* TASK INSTRUCTIONS
Please copy exactly the lines that run from the start of the entries to the line containing "корректного общения компонент;", inclusive.

* AVAILABLE RECORDS
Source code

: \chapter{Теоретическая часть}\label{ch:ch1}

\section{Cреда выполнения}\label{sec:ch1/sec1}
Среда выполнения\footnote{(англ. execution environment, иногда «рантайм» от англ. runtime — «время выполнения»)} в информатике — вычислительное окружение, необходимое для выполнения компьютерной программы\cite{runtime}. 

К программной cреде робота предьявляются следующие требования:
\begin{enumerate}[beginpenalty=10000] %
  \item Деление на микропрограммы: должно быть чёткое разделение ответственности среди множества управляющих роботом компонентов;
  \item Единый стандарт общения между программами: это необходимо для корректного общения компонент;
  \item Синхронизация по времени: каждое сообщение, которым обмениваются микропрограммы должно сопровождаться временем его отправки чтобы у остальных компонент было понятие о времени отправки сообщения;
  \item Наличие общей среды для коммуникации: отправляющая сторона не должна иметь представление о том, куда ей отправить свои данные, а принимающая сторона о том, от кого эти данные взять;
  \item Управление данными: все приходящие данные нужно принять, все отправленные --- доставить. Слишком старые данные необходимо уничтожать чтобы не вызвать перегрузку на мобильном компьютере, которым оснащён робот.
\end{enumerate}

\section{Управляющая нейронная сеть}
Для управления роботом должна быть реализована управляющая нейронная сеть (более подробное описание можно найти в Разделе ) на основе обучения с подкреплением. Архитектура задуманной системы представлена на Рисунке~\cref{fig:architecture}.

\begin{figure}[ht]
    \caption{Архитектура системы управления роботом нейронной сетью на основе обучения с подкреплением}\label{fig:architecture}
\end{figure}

* ANSWER TO THIS EXERCISE
Source code

: \chapter{Теоретическая часть}\label{ch:ch1}

\section{Cреда выполнения}\label{sec:ch1/sec1}
Среда выполнения\footnote{(англ. execution environment, иногда «рантайм» от англ. runtime — «время выполнения»)} в информатике — вычислительное окружение, необходимое для выполнения компьютерной программы\cite{runtime}. 

К программной cреде робота предьявляются следующие требования:
\begin{enumerate}[beginpenalty=10000] %
  \item Деление на микропрограммы: должно быть чёткое разделение ответственности среди множества управляющих роботом компонентов;
  \item Единый стандарт общения между программами: это необходимо для корректного общения компонент;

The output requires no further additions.